循環型産業である製紙業界の地球温暖化対策は、省エネとともに燃料転換によるCO2削減と、植林による吸収源造成目標を併せ持つ点で、ユニークなものである。今後は、さらに、主体間の連携の強化、国際貢献、革新的技術の開発等にも前向きに取り組んでいく。
(1)CO2削減目標
燃料転換が地球温暖化対策として有効なものと位置づけられたのは、2002年以降であった。バイオマスボイラーの導入により、化石エネルギーから廃棄物エネルギー、再生可能エネルギーへの転換が図られるようになり、省エネによるコストダウンに加えて、大きな成果を得ることができた。このため、低炭素社会実行計画のフェーズⅠ、フェーズⅡともに(1)一般的な省エネルギー(2)バイオマスや廃棄物の利用による燃料転換(3)高温高圧回収ボイラーへの更新――の3本柱を想定している。
(2)吸収源造成目標
製紙業界は、製紙原料の安定的な確保のみならず、CO2吸収源としての地球温暖化防止を図る観点から、2020年度までに所有または管理する国内外の植林地の面積を1990年度比で42.5万ヘクタール増の70万ヘクタールに、2030年度までに同52.5万ヘクタール増の80万ヘクタールとすることを目標とする。

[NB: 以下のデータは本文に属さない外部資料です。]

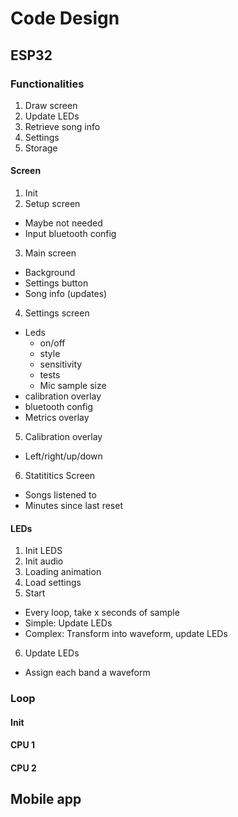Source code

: # Code Design

## ESP32

### Functionalities
1. Draw screen
2. Update LEDs
3. Retrieve song info
4. Settings
5. Storage

#### Screen
1. Init
2. Setup screen
- Maybe not needed
- Input bluetooth config
3. Main screen
- Background
- Settings button
- Song info (updates)
4. Settings screen
- Leds 
  - on/off
  - style
  - sensitivity
  - tests
  - Mic sample size
- calibration overlay
- bluetooth config
- Metrics overlay
5. Calibration overlay
- Left/right/up/down
6. Statititics Screen
- Songs listened to
- Minutes since last reset

#### LEDs
1. Init LEDS
2. Init audio
2. Loading animation
3. Load settings
5. Start 
 - Every loop, take x seconds of sample
 - Simple: Update LEDs
 - Complex: Transform into waveform, update LEDs
6. Update LEDs
 - Assign each band a waveform


### Loop
#### Init
#### CPU 1
#### CPU 2

## Mobile app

その実施にあたっては、当該植林適地のCO2吸収量の増大を図るため、持続可能な森林経営を積極的に推進することとしている。
(3)主体間の連携の強化
フェーズⅠにおいては、紙製品の強度を維持しながら軽量化を進めることで、紙資源の節約と製品輸送工程でのCO2削減に貢献することになる。フェーズⅡにおいては、次世代素材のセルロースナノファイバーを自動車や家電製品等の部材に利用することで軽量化や消費エネルギーの削減効果が期待され、使用段階でのCO2削減に寄与することから、産官学のコンソーシアム「ナノセルロースフォーラム」を中心として垂直連携により実用化を加速することとしている。
(4)国際貢献の推進
1990年度以降本格化した海外植林を今後とも積極的に進めていくこととしている。フェーズⅡにおいては、日本の用紙軽量化技術が海外に普及するならば、製品輸送段階ばかりでなく原料輸送段階においてもCO2削減に貢献することとなる。
(5)革新的技術の開発
フェーズⅠにおいては、廃材、廃棄物等利用技術として林地残材の合理的な集荷システムを確立する。フェーズⅡにおいては、木質系バイオマスからバイオエタノール等の液体燃料やガス化してエネルギー変換効率を向上させる技術やセルロースナノファイバー、バイオ化学品を製造する技術について検討していく。
低炭素社会実行計画は、著しい環境の変化が起きた場合には目標内容の見直しを行う。フェーズⅠにおいては、固定価格買取制度(FIT)によるバイオマス燃料の調達状況への影響を見極め、2016年ごろにレビューを行う予定であり、フェーズⅡにおいても、同様に随時実行計画を見直すこととしている。